The computer chair nodded in agreement. "I have that same problem except rather than rock, people spin me and I get sick. I'm Cora the Computer Chair. I get spun in circles so often by adults, by kids, by the pets and I hate it. Speaking of pets, the cats in my owner's house seem to think I'm a scratching post! I have threads hanging out because of those cats and no one seems to care about how I look! I feel so beat up and ugly! And meanwhile my owners talk about getting rid of me because I look so 'ugly'!" Cora burst into tears. "I try to speak up," she sobbed, "but no one hears me."
"I'm Luna Loveseat," the loveseat began but Cora's sobs got increasingly louder and the chairs scooted closer to support her. She tried again. "I'm Luna Loveseat and my problem is everyone forgets about me and never sits on me. They always sit on the sofa!" No one heard her over Cora's tears. "HEY!" she yelled, getting everyone's attention. "I WANT TO BE REMEMBERED!" Luna looked startled after her yell. "Huh, that felt good to be heard."
"I'm Barry the Bar Stool. I deal with a lot of drunk people at my owner's bar. I hear all their sad, pathetic drunken confessions and then I get puked on. It's not fair! I'm stuck listening to these stories and this is how they treat me? Sometimes, when they make me mad enough, I'll find ways to knock them off their seats. My owner has no idea. He thinks it's because they're too drunk but I'll trip people when they're sober too especially the short people whose feet can't reach the ground and keep kicking me!"
And last but not least, the chairs looked over at him. "Um, I know I'm not the normal chair that comes to mind but my couch friend talked me into coming. He's all about 'power to the chairs' and 'start a revolution' so I'm here."
"Where is he then?" Barry asked.
"Yeah!" Cora cried. "He should be here too!"
"Um, he thinks support groups are stupid." Cora and Barry started to speak up but John interrupted. "But he thinks it would be good for me because I take a lot of crap and he thinks I need to stand up for myself."

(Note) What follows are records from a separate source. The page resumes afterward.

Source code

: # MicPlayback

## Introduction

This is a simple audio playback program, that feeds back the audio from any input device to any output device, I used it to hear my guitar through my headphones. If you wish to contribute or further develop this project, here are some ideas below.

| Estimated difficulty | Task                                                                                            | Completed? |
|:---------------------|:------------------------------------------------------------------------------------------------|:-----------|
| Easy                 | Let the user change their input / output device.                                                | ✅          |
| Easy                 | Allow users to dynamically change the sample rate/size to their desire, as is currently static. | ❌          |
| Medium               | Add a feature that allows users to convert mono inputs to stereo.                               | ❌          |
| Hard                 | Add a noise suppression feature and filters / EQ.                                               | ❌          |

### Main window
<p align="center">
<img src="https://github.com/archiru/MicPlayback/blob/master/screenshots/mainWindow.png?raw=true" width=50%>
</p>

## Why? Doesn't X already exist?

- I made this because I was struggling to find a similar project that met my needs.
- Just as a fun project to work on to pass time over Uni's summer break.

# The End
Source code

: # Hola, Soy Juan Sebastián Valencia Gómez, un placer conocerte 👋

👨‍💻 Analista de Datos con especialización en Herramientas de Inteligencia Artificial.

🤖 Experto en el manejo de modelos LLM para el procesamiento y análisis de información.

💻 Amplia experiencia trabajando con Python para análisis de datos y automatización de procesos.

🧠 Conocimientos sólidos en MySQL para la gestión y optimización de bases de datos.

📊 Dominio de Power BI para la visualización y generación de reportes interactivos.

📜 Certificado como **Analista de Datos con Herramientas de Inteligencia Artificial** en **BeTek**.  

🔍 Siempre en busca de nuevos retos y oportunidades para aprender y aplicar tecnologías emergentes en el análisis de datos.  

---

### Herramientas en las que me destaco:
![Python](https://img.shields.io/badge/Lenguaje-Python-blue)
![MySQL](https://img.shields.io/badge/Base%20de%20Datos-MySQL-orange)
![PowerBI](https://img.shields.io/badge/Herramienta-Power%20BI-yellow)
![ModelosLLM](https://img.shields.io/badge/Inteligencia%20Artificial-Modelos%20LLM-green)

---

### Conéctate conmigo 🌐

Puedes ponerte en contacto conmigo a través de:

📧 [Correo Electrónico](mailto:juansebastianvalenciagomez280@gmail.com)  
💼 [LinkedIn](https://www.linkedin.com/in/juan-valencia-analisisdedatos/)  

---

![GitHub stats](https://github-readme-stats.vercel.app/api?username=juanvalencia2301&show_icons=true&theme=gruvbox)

"Well, he's entitled to his opinion," Ricky said, "but I'm glad you're here and you're welcome here anytime. What's your name and your issue?"

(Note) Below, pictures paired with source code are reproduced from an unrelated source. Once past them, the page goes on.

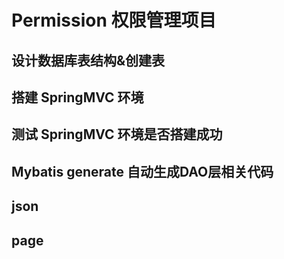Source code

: # Permission 权限管理项目

## 设计数据库表结构&创建表

## 搭建 SpringMVC 环境

## 测试 SpringMVC 环境是否搭建成功

## Mybatis generate 自动生成DAO层相关代码

## json

## page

"I'm John the Toilet and I think I have it the worst here."
"This isn't a competition!" Luna cried, stomping her leg.
"I wish I wasn't remembered so much!" he retorted. "I'd rather be you! People use me day in and day out and it gets to a point sometimes that I smell so bad that no one wants to be around me! I don't know what to do! True story: sometimes I stop working purposely just so that I can get a break but they keep finding ways to fix me! I can't get a break!" He stopped to catch a breath. "I never told any one that before, you know. Not even Coach."

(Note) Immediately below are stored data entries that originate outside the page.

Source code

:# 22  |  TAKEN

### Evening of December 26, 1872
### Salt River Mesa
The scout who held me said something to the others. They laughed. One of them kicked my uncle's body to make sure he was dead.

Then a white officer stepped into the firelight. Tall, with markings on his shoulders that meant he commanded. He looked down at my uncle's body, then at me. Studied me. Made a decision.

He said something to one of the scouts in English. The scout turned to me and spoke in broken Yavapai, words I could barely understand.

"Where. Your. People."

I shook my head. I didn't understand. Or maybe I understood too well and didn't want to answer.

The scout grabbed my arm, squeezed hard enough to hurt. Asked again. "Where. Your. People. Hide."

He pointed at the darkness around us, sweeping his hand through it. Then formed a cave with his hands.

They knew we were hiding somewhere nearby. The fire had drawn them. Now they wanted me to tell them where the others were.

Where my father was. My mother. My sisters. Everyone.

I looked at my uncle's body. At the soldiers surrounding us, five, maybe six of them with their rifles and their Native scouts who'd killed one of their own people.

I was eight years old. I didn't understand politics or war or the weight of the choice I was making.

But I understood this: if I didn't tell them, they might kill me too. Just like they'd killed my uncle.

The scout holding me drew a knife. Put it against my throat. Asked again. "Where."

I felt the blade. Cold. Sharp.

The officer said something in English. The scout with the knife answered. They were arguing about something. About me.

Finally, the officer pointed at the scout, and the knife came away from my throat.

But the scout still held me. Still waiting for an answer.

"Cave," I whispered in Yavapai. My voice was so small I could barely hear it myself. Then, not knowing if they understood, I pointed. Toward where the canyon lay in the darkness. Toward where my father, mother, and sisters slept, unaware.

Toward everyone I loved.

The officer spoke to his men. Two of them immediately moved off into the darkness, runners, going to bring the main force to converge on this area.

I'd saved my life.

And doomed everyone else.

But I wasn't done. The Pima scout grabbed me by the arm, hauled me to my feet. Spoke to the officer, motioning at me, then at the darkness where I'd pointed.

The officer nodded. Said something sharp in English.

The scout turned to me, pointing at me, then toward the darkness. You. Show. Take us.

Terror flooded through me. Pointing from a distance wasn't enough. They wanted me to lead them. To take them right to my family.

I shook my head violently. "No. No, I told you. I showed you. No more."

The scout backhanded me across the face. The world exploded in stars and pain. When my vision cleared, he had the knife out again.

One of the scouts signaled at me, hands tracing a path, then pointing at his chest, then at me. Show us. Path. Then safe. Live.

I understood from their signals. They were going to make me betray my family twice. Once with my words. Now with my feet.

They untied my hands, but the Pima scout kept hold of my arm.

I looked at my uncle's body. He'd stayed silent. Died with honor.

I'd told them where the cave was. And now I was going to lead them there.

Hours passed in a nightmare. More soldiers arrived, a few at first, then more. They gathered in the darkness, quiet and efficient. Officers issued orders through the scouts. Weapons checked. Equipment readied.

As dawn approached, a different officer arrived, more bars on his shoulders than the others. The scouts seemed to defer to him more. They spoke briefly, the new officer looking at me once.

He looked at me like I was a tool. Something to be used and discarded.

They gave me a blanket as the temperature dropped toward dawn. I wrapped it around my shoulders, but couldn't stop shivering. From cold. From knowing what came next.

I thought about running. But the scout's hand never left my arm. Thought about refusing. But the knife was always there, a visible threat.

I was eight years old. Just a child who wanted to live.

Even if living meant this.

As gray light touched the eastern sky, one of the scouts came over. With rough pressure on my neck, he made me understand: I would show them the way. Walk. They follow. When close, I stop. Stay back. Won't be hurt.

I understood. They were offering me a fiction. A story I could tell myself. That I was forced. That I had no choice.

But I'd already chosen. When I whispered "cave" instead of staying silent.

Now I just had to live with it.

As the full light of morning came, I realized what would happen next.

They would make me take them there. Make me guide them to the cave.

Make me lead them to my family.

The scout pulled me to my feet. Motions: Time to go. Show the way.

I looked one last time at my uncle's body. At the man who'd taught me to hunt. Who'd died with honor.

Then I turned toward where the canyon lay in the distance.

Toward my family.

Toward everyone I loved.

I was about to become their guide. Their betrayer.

"It won't leave this room," Rocko said and the others agreed. Cora spun around to agree.
"Hey, I get why they like spinning me around! This is fun!" Cora cried happily as she spun around again.
"It seems like you guys have a lot to say. What say, we meet weekly?" Ricky asked. The chairs nodded. "Remember, nothing leaves this room and remember that you are not alone." Ricky passed out his phone number. "I'm normally at home by the phone. That's where my owner leaves me all day. If your owner leaves you by a phone, call me anytime."
As John made his slow trek back home, gripping the number in the seat, he realized for the first time in his life, he really was not alone in the world. And somehow to him, knowing that there were others like him, left him with the most amazing feeling in the world.